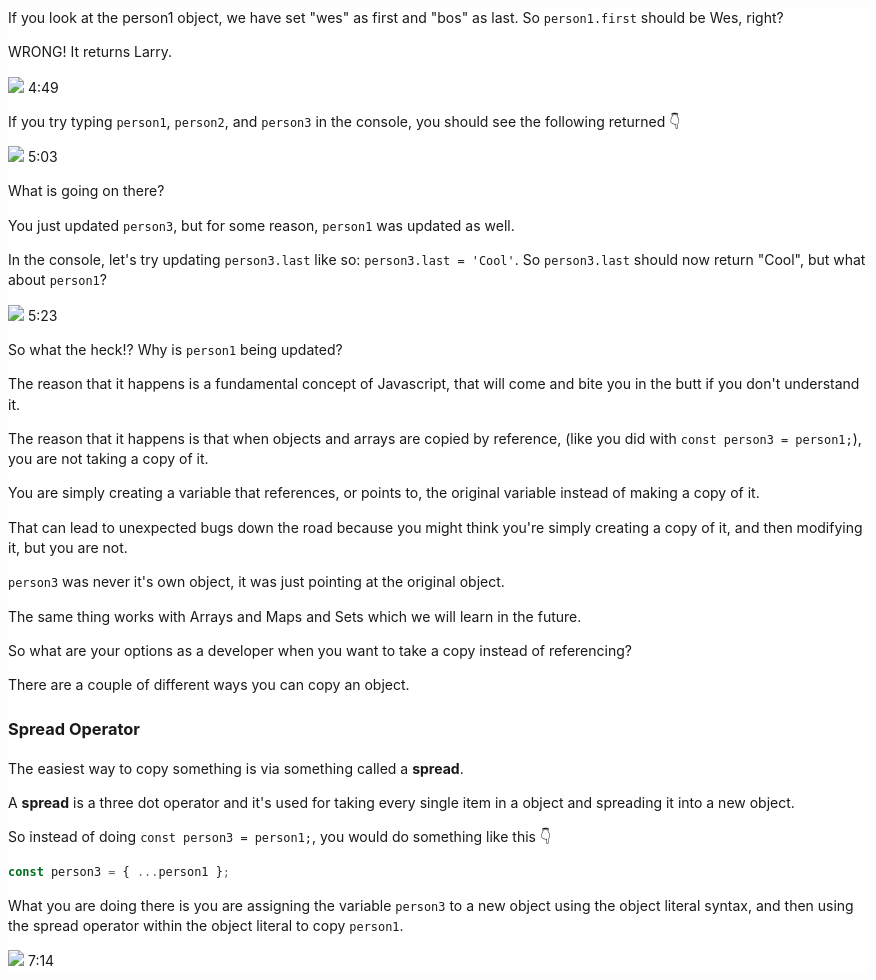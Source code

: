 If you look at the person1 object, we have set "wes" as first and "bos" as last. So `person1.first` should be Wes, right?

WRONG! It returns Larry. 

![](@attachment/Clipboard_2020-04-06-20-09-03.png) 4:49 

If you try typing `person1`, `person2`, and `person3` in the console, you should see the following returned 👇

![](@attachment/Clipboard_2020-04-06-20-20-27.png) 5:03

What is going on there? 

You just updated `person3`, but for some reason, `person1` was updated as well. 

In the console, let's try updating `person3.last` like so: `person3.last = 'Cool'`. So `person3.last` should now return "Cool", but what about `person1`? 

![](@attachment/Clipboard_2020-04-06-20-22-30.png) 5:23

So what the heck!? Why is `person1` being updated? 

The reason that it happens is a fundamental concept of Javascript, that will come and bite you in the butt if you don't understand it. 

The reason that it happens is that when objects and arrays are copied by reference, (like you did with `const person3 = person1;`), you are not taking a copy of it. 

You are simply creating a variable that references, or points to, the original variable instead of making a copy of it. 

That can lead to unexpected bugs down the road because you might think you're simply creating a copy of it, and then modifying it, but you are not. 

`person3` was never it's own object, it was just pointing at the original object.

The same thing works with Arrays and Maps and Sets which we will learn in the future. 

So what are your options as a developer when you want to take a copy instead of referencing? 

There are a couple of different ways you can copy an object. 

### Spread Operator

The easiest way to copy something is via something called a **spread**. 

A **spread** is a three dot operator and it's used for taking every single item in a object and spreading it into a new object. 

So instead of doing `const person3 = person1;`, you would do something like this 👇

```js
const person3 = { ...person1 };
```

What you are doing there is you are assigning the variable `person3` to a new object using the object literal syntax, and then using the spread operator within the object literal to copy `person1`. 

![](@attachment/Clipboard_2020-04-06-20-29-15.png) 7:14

• • •

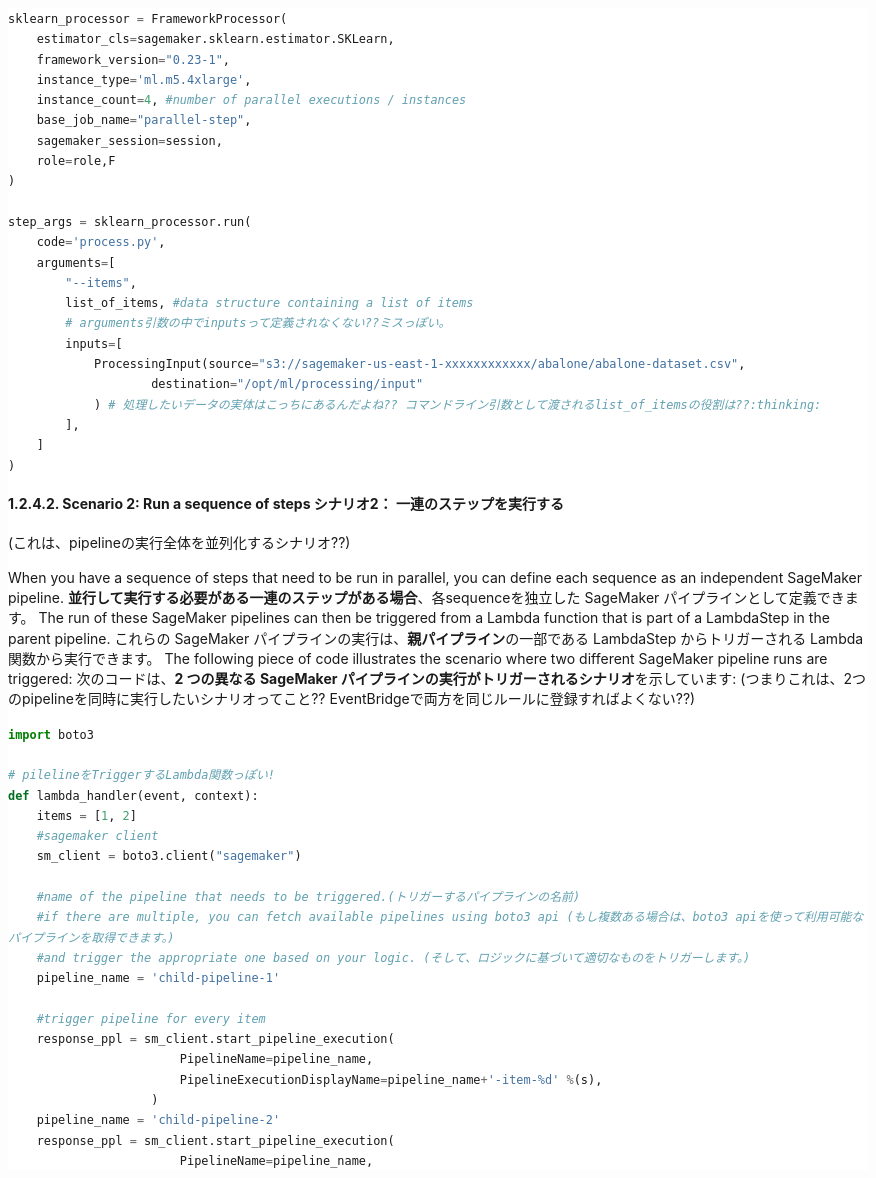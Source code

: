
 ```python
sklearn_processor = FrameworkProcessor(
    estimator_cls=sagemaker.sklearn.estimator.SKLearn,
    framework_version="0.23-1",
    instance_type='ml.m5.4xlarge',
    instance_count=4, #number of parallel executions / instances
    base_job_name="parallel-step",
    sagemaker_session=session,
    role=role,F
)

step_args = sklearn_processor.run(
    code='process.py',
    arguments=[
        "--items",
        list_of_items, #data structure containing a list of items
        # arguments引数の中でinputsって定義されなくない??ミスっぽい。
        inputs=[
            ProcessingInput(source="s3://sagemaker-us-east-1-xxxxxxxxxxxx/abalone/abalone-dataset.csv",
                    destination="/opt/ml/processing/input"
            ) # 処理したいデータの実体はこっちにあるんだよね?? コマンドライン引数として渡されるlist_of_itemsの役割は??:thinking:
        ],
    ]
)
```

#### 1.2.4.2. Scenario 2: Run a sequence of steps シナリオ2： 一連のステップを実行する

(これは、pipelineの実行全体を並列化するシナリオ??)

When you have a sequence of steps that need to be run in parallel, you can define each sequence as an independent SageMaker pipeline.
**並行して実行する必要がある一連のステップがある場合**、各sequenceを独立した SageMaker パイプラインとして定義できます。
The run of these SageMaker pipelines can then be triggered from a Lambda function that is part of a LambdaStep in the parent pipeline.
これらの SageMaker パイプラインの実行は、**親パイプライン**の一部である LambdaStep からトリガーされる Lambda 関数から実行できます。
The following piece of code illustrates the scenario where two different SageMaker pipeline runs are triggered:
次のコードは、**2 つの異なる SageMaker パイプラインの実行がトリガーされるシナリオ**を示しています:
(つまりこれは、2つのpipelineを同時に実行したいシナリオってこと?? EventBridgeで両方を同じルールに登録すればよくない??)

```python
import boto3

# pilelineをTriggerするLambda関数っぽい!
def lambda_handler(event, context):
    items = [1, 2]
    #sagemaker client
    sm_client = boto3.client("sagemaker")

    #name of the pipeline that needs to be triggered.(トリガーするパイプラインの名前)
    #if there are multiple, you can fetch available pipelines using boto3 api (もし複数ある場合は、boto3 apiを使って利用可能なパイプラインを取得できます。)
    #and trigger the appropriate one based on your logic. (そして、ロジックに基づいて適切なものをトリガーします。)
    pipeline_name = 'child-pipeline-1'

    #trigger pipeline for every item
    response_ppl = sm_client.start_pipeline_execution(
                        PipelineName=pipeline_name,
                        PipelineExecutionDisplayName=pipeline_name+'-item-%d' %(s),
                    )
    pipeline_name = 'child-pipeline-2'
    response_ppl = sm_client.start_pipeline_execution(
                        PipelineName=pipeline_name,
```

• • •

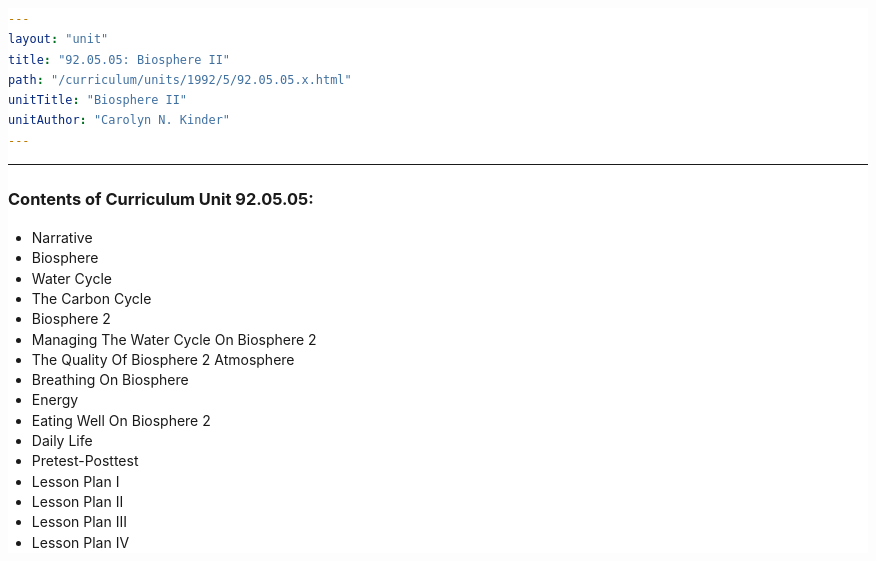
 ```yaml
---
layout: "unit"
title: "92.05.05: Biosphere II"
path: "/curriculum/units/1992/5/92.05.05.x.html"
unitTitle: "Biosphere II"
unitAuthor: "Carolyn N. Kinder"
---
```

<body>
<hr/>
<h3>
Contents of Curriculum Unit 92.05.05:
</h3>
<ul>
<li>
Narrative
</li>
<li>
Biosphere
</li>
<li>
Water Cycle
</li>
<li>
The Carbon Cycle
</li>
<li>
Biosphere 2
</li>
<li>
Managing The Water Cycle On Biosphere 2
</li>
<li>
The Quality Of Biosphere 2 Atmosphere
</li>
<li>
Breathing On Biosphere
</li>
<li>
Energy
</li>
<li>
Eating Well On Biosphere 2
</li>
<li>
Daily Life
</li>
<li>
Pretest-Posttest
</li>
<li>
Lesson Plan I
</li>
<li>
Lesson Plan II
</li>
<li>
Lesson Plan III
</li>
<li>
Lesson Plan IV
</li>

• • •

Extract every line above that contains the word "Lesson".

== Answer box ==
Lesson Plan I
Lesson Plan II
Lesson Plan III
Lesson Plan IV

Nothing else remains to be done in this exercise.